Would you prefer CNN? She takes her cardigan from the closet and buttons it up to her neck.

‘Nah… if it’s all the same to you Hon. He doesn’t appear to notice the flood of colour staining Roses’ cheeks as she remembers snatches from their earlier conversation.

‘It’s not as if you are going down with anyone in particular,’ he’d persisted, blunt as ever. When he’d lowered his knife and fork, they clattered against his plate so loud she thought it would break.

Rose hears a rap on the door and moves quickly to open it, relieved at Michael and Theresa’s arrival.

‘Hi Aunt Rose, can we come in?’

‘Of course’ she says to her nephew and nods to her sister. Theresa immediately sits on the bed while Rose views the room through Theresa’s gimlet eye.

‘I haven’t opened the cookies yet … or the potato chips,’ Rose says, pointing to the complimentary guest bag.  If anyone would like some coffee…,’ the words tumble out of her mouth in a rush.

‘Quit fussin,’ Sean says lightly, ‘we’re fine.’

‘I can’t believe we didn’t bring our own teabags!’ Theresa says, kicking off her sling-back evening shoes. They fall with a soft thud on the plain beige carpet.

‘Once tomorrow is over, I’m in flat soles for life, I swear.’ Rose looks at Theresa’s bunions remembering when she herself once wore stilettos which were impossibly high and pointy-toed.

As Theresa rotates her ankles, Rose begins to wonder if she knew anything about Sean buying the burial plot.  They’d always been thick as thieves, even as children.  On one of his regular visits home in those earlier years, Theresa might very well have accompanied him through the spiked iron gates of the cemetery.  The route to the family burial plot would have taken them along an avenue lined with tall fir trees and leafy sycamores. Then down the other side of the hilly slope that screened off the view of the town; their footsteps crunching on the gravel stones.

‘Looks like I’ll be drinking alone then,’ Sean says.

I personally prefer a ball of malt. What are the chances at the wedding Michael?’ Theresa says and winks at the young man. Theresa had arrived into John F. Kennedy, armed with her full quota of duty free whiskey. Michael winks back and gives her the thumbs up.  Rose looks closely at her nephew, his tall, lean frame reminding her of Stacy’s elegance. Michael bore no resemblance to his father and certainly had none of Sean’s rougher edges. Educated at Manhattan University, there’s barely a trace of Southern in his voice.

‘You’ve been to the barber’s,’ she finally observes. Without his beard he seems so much younger, vulnerable somehow.

‘Guilty as charged Aunt Rose,’ Michael replies.

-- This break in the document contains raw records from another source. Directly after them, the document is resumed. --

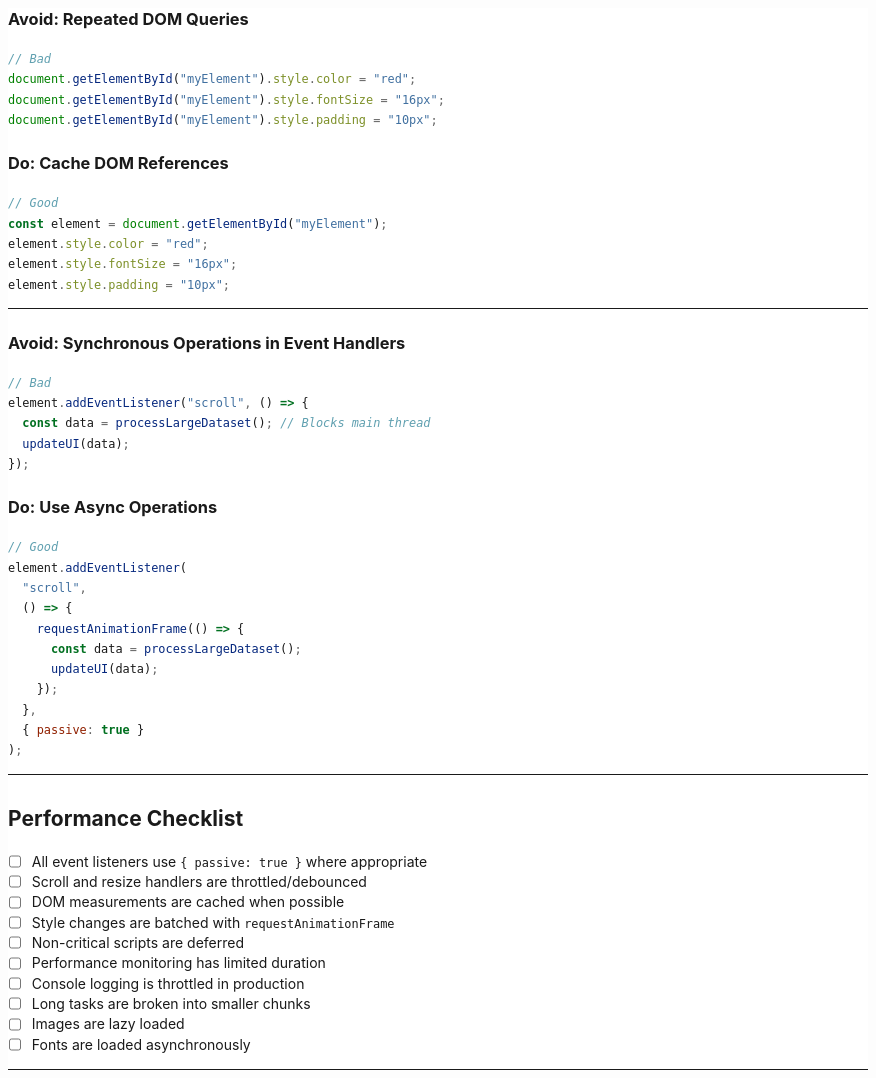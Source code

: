 
### Avoid: Repeated DOM Queries

```javascript
// Bad
document.getElementById("myElement").style.color = "red";
document.getElementById("myElement").style.fontSize = "16px";
document.getElementById("myElement").style.padding = "10px";
```

### Do: Cache DOM References

```javascript
// Good
const element = document.getElementById("myElement");
element.style.color = "red";
element.style.fontSize = "16px";
element.style.padding = "10px";
```

---

### Avoid: Synchronous Operations in Event Handlers

```javascript
// Bad
element.addEventListener("scroll", () => {
  const data = processLargeDataset(); // Blocks main thread
  updateUI(data);
});
```

### Do: Use Async Operations

```javascript
// Good
element.addEventListener(
  "scroll",
  () => {
    requestAnimationFrame(() => {
      const data = processLargeDataset();
      updateUI(data);
    });
  },
  { passive: true }
);
```

---

## Performance Checklist

- [ ] All event listeners use `{ passive: true }` where appropriate
- [ ] Scroll and resize handlers are throttled/debounced
- [ ] DOM measurements are cached when possible
- [ ] Style changes are batched with `requestAnimationFrame`
- [ ] Non-critical scripts are deferred
- [ ] Performance monitoring has limited duration
- [ ] Console logging is throttled in production
- [ ] Long tasks are broken into smaller chunks
- [ ] Images are lazy loaded
- [ ] Fonts are loaded asynchronously

---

‘How’s Diana? Rose asks then. ’She’ll make a stunning bride.’

Michael smiles. ‘There’s no denying that Aunt Rose.’

‘And her folks are pretty damn decent people.’ Sean beams with pride at his only son.

‘You did real good Mikey,’ he says. All three fell silent.

‘I wish those machines weren’t so loud,’ Rose says after a few minutes. Ordinarily, she wouldn’t complain.

‘It don’t bother me none,’ Sean says and Theresa and Michael both shrug their shoulders.

‘They’re on all the corridors,’ Michael says but maybe your room is closer than ours,’ he adds kindly. ‘You can always ask to be moved.’

Rose shakes her head, sorry now that’s she’s mentioned it at all.

‘We shouldn’t stay up too late tonight. We’ll need our beauty sleep and tomorrow will be long enough … though nothing like the weddings at home, isn’t that right Michael?’ Theresa says.

‘That’s right. Here, we usually finish up around midnight.’ Michael forces back a yawn.

‘They’re only getting fired up in Ireland then,’ Sean says, ‘weddings and funerals are always good for a shindig.’

Again, it comes to Rose. An image of Theresa and Sean strolling through the cemetery.  A bleak place no matter what the season; a place where so many people she’d known throughout her life were laid to rest. And plenty of secrets buried with them too she’d bet. A surge of anger shoots through her. Of course Theresa knew about the plot. She was probably the one who recently suggested to Sean that Rose should have it … now it was of no use to him.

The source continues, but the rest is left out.